(PROBLEM TO WORK ON)
Search the entries below for the word "Cloud" and copy each line that has it.

(ENTRIES PROVIDED)
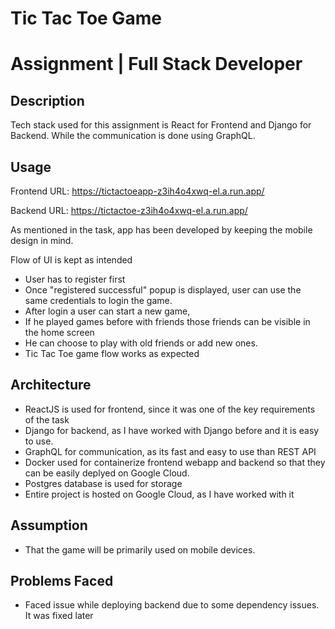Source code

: # Tic Tac Toe Game

# Assignment | Full Stack Developer

## Description

Tech stack used for this assignment is React for Frontend and Django for Backend. While the communication is done using GraphQL.


## Usage

Frontend URL: https://tictactoeapp-z3ih4o4xwq-el.a.run.app/

Backend URL: https://tictactoe-z3ih4o4xwq-el.a.run.app/

As mentioned in the task, app has been developed by keeping the mobile design in mind.

Flow of UI is kept as intended

- User has to register first
- Once "registered successful" popup is displayed, user can use the same credentials to login the game.
- After login a user can start a new game, 
- If he played games before with friends those friends can be visible in the home screen
- He can choose to play with old friends or add new ones.
- Tic Tac Toe game flow works as expected


## Architecture

- ReactJS is used for frontend, since it was one of the key requirements of the task
- Django for backend, as I have worked with Django before and it is easy to use.
- GraphQL for communication, as its fast and easy to use than REST API
- Docker used for containerize frontend webapp and backend so that they can be easily deplyed on Google Cloud.
- Postgres database is used for storage
- Entire project is hosted on Google Cloud, as I have worked with it

## Assumption

- That the game will be primarily used on mobile devices.

## Problems Faced

- Faced issue while deploying backend due to some dependency issues. It was fixed later
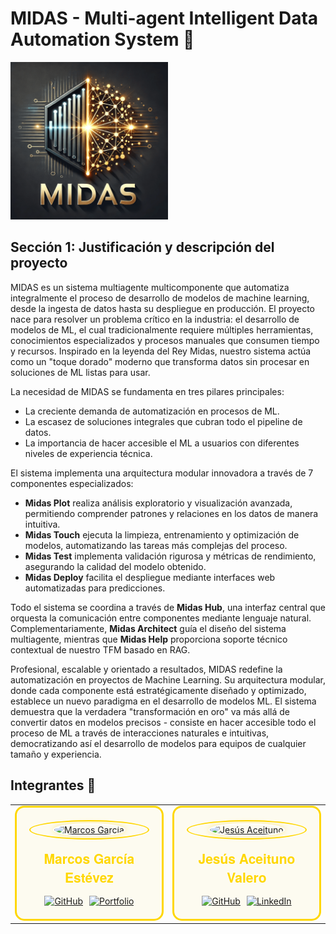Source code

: # MIDAS - Multi-agent Intelligent Data Automation System 🤖

<img src="https://github.com/warc0s/MIDAS/blob/main/Extra/logo1.png" alt="Logo" width="50%">

## Sección 1: Justificación y descripción del proyecto

MIDAS es un sistema multiagente multicomponente que automatiza integralmente el proceso de desarrollo de modelos de machine learning, desde la ingesta de datos hasta su despliegue en producción. El proyecto nace para resolver un problema crítico en la industria: el desarrollo de modelos de ML, el cual tradicionalmente requiere múltiples herramientas, conocimientos especializados y procesos manuales que consumen tiempo y recursos. Inspirado en la leyenda del Rey Midas, nuestro sistema actúa como un "toque dorado" moderno que transforma datos sin procesar en soluciones de ML listas para usar.

La necesidad de MIDAS se fundamenta en tres pilares principales:

- La creciente demanda de automatización en procesos de ML.
- La escasez de soluciones integrales que cubran todo el pipeline de datos.
- La importancia de hacer accesible el ML a usuarios con diferentes niveles de experiencia técnica.

El sistema implementa una arquitectura modular innovadora a través de 7 componentes especializados:

- **Midas Plot** realiza análisis exploratorio y visualización avanzada, permitiendo comprender patrones y relaciones en los datos de manera intuitiva.
- **Midas Touch** ejecuta la limpieza, entrenamiento y optimización de modelos, automatizando las tareas más complejas del proceso.
- **Midas Test** implementa validación rigurosa y métricas de rendimiento, asegurando la calidad del modelo obtenido.
- **Midas Deploy** facilita el despliegue mediante interfaces web automatizadas para predicciones.
  
Todo el sistema se coordina a través de **Midas Hub**, una interfaz central que orquesta la comunicación entre componentes mediante lenguaje natural. Complementariamente, **Midas Architect** guía el diseño del sistema multiagente, mientras que **Midas Help** proporciona soporte técnico contextual de nuestro TFM basado en RAG.

Profesional, escalable y orientado a resultados, MIDAS redefine la automatización en proyectos de Machine Learning. Su arquitectura modular, donde cada componente está estratégicamente diseñado y optimizado, establece un nuevo paradigma en el desarrollo de modelos ML. El sistema demuestra que la verdadera "transformación en oro" va más allá de convertir datos en modelos precisos - consiste en hacer accesible todo el proceso de ML a través de interacciones naturales e intuitivas, democratizando así el desarrollo de modelos para equipos de cualquier tamaño y experiencia.

## Integrantes 👥

<table>
  <tr>
    <td align="center" width="400">
      <div style="border: 3px solid #FFD700; border-radius: 15px; padding: 20px; background-color: rgba(255, 215, 0, 0.05);">
        <div style="border: 2px solid #FFD700; border-radius: 50%; padding: 3px; margin: 0 auto;">
          <a href="https://warcos.dev">
            <img src="https://github.com/warc0s.png" width="220" alt="Marcos García" style="border-radius: 50%; border: 2px solid #FFF; box-shadow: 0 0 10px rgba(255, 215, 0, 0.4);">
          </a>
        </div>
        <h2 style="color: #FFD700; margin: 15px 0; font-family: 'Helvetica Neue', sans-serif;">Marcos García Estévez</h2>
        <div style="display: flex; gap: 10px; justify-content: center; margin-top: 15px;">
          <a href="https://github.com/warc0s">
            <img src="https://custom-icon-badges.demolab.com/badge/-GitHub-1a1a1a?style=for-the-badge&logo=github&logoColor=FFD700" alt="GitHub">
          </a>
          <a href="https://warcos.dev">
            <img src="https://custom-icon-badges.demolab.com/badge/-Portfolio-1a1a1a?style=for-the-badge&logo=browser&logoColor=FFD700" alt="Portfolio">
          </a>
        </div>
      </div>
    </td>
    
  <td align="center" width="400">
    <div style="border: 3px solid #FFD700; border-radius: 15px; padding: 20px; background-color: rgba(255, 215, 0, 0.05);">
      <div style="border: 2px solid #FFD700; border-radius: 50%; padding: 3px; margin: 0 auto;">
        <a href="https://github.com/jesusact">
          <img src="https://github.com/jesusact.png" width="220" alt="Jesús Aceituno" style="border-radius: 50%; border: 2px solid #FFF; box-shadow: 0 0 10px rgba(255, 215, 0, 0.4);">
        </a>
      </div>
      <h2 style="color: #FFD700; margin: 15px 0; font-family: 'Helvetica Neue', sans-serif;">Jesús Aceituno Valero</h2>
      <div style="display: flex; gap: 10px; justify-content: center; margin-top: 15px;">
        <a href="https://github.com/jesusact">
          <img src="https://custom-icon-badges.demolab.com/badge/-GitHub-1a1a1a?style=for-the-badge&logo=github&logoColor=FFD700" alt="GitHub">
        </a>
        <a href="https://www.linkedin.com/in/jesus-aceituno-valero/">
          <img src="https://custom-icon-badges.demolab.com/badge/-LinkedIn-1a1a1a?style=for-the-badge&logo=linkedin&logoColor=FFD700" alt="LinkedIn">
        </a>
      </div>
    </div>
  </td>
  </tr>
</table>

(TASK OUTPUT)
- Docker used for containerize frontend webapp and backend so that they can be easily deplyed on Google Cloud.
- Entire project is hosted on Google Cloud, as I have worked with it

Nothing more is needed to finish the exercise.